Nie odróżniają Wrocławia od Rzeszowa
A potem sztabowcy Fijołka uderzyli w Marcina Warchoła, którego w wyborach wspiera były prezydent Tadeusz Ferenc. – Tych wyborów nie da się wygrać w trzy tygodnie. Tych wyborów nie da się również wygrać w trzy miesiące – mówiła Domagała.
– Kampanii nie da się wygrać, przenosząc się na chwilę do Rzeszowa, udając że tutaj się mieszka i tutaj się wychowało. Kampanii nie da się wygrać na szybko, ucząc się nazw ulic – mówiła Domagała o Warchole, nie wymieniając go z nazwiska.
– Za to kampanię można wygrać, zdobywając zaufanie jego mieszkańców poprzez 18-letnią pracę na rzecz samorządu rzeszowskiego, poprzez wieloletnią współpracę z rzeszowskimi stowarzyszeniami i ruchami miejskimi – mówiła już o Fijołku Karolina Domagała.
Jej zdaniem kampanię można wygrać poprzez „doświadczenie, wiedzę, znajomość problemów miasta, ale również umiejętność słuchania mieszkańców”, a to podobno ma Konrad Fijołek. – Apelujemy do mieszkańców o pełną mobilizację 13 czerwca – dodała.
Marcin Warchoł w poniedziałek odpowiedział na zaczepki sztabowców Fijołka. – Zgadzam się z tymi słowami. Dlatego właśnie Konrad Fijołek powinien zrezygnować – pokazuje swoje zaplecze, które przyjeżdża tu na chwilę i nie odróżnia Wrocławia do Rzeszowa – mówi.
Konrad Fijołek: zróbmy im psikusa
Sam Fijołek wystąpienie miał skrojone pod nagranie kolejnego spotu. Występował na tle hasła „I tura – 13 czerwca. Wybierzmy w I turze, potem wakacje i podróże”. – Jestem jedynym kandydatem z Rzeszowa – powtórzył po raz kolejny w kampanii.
Fijołek podziękował mieszkańcom za wsparcie podczas kampanii. – Jesteśmy liderami. Mamy szanse utrzymać w rękach rzeszowian nasze miasto – nawiązywał do sondaży sprzed kilku tygodni, które dają mu zwycięstwo zarówno w pierwszej, jak i w drugiej turze.
Ale Konrad Fijołek, jako socjolog z wykształcenia, zdaje sobie sprawę, że sondaże mogą być złudne. Szczególnie teraz, gdy wybory przełożono na 13 czerwca, a druga tura, jeśli do niej dojdzie, to odbędzie się w pierwszych dniach wakacji – 27 czerwca.
Fijołek obawia się, że jego elektorat przed drugą turą rozjedzie się po Polsce i nie weźmie udziału w wyborczej dogrywce.

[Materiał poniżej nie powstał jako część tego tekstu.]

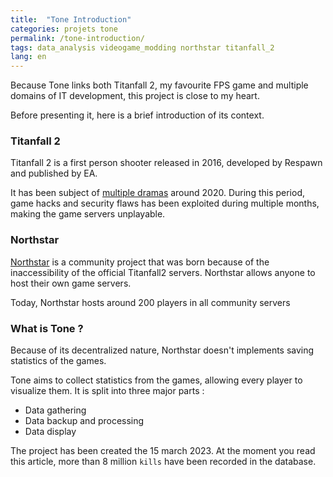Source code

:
 ```yaml
---
title:  "Tone Introduction"
categories: projets tone
permalink: /tone-introduction/
tags: data_analysis videogame_modding northstar titanfall_2
lang: en
---
```

Because Tone links both Titanfall 2, my favourite FPS game and multiple domains of IT development, this project is close to my heart.

Before presenting it, here is a brief introduction of its context.
### Titanfall 2
Titanfall 2 is a first person shooter released in 2016, developed by Respawn and published by EA.

It has been subject of [multiple dramas][harmony-redtape] around 2020. During this period, game hacks and security flaws has been exploited during multiple months, making the game servers unplayable. 

### Northstar 
[Northstar][northstar] is a community project that was born because of the inaccessibility of the official Titanfall2 servers. Northstar allows anyone to host their own game servers.

Today, Northstar hosts around 200 players in all community servers

### What is Tone ? 
Because of its decentralized nature, Northstar doesn't implements saving statistics of the games.

Tone aims to collect statistics from the games, allowing every player to visualize them.
It is split into three major parts : 

* Data gathering
* Data backup and processing
* Data display
<object style="max-width:100%" data="{{site.baseurl}}/assets/images/diagram-tone-simple-en.svg" type="image/svg+xml" class="mailicon"></object>

The project has been created the 15 march 2023. At the moment you read this article, more than <span id=toneKills>8</span> million `kills` have been recorded in the database.

<script type="application/javascript">
    window.addEventListener('DOMContentLoaded', async () => {
    const kills = Object.values(await (await fetch("https://tone.sleepycat.date/v2/client/players")).json()).reduce((acc,e)=>acc+e.kills,0);
    document.getElementById('toneKills').innerText = Math.floor(kills/1000000)
});
    
</script>

[harmony-redtape]:  https://harmony.tf/redtape-response/
[northstar]:        https://northstar.tf/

Fijołek uważa, że to celowa zagrywka rządu PiS, by zwiększyć szanse kandydatów obozu władzy – czy to Ewy Leniart, czy Marcina Warchoła.
– Oni przegrywają. Trzeba ich ratować, przesuwając wybory – tak decyzję rządu PiS o zmianie terminu głosowania ocenia Konrad Fijołek. Dlatego w poniedziałek zaapelował do mieszkańców, by wybory rozstrzygnęli już w pierwszej turze.

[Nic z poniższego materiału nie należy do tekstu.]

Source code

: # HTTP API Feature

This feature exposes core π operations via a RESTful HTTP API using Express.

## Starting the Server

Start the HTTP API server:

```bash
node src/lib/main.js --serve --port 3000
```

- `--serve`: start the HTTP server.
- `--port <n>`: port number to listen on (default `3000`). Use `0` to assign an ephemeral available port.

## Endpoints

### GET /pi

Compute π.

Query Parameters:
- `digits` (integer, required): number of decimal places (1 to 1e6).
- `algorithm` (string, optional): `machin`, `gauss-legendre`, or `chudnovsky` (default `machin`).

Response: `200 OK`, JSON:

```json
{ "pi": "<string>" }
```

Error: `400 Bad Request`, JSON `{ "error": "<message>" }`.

– Zróbmy im psikusa, wybierzmy gospodarza Rzeszowa już 13 czerwca – prosił Fijołek. Po czym ściągnął marynarkę, podwinął rękawy koszuli, obiecując, że już 14 czerwca weźmie się do „roboty”. – A wy jedźcie na wakacje, zasłużone wakacje – namawia mieszkańców.
Zakończyć w końcu „betonozę”
Fijołek obiecywał: – Zrobimy zieleń dostępną dla każdego w ciągu 10-minutowego spaceru, porządek przestrzenny i zakończmy w końcu „betonozę”, poprawimy rekreację, wybudujemy aquapark, stadiony małe i duże, zrobimy nową europejską kulturę.
Na koniec zaintonował: – To kiedy wygramy?
– W pierwsze turze! – odpowiedzieli sztabowcy.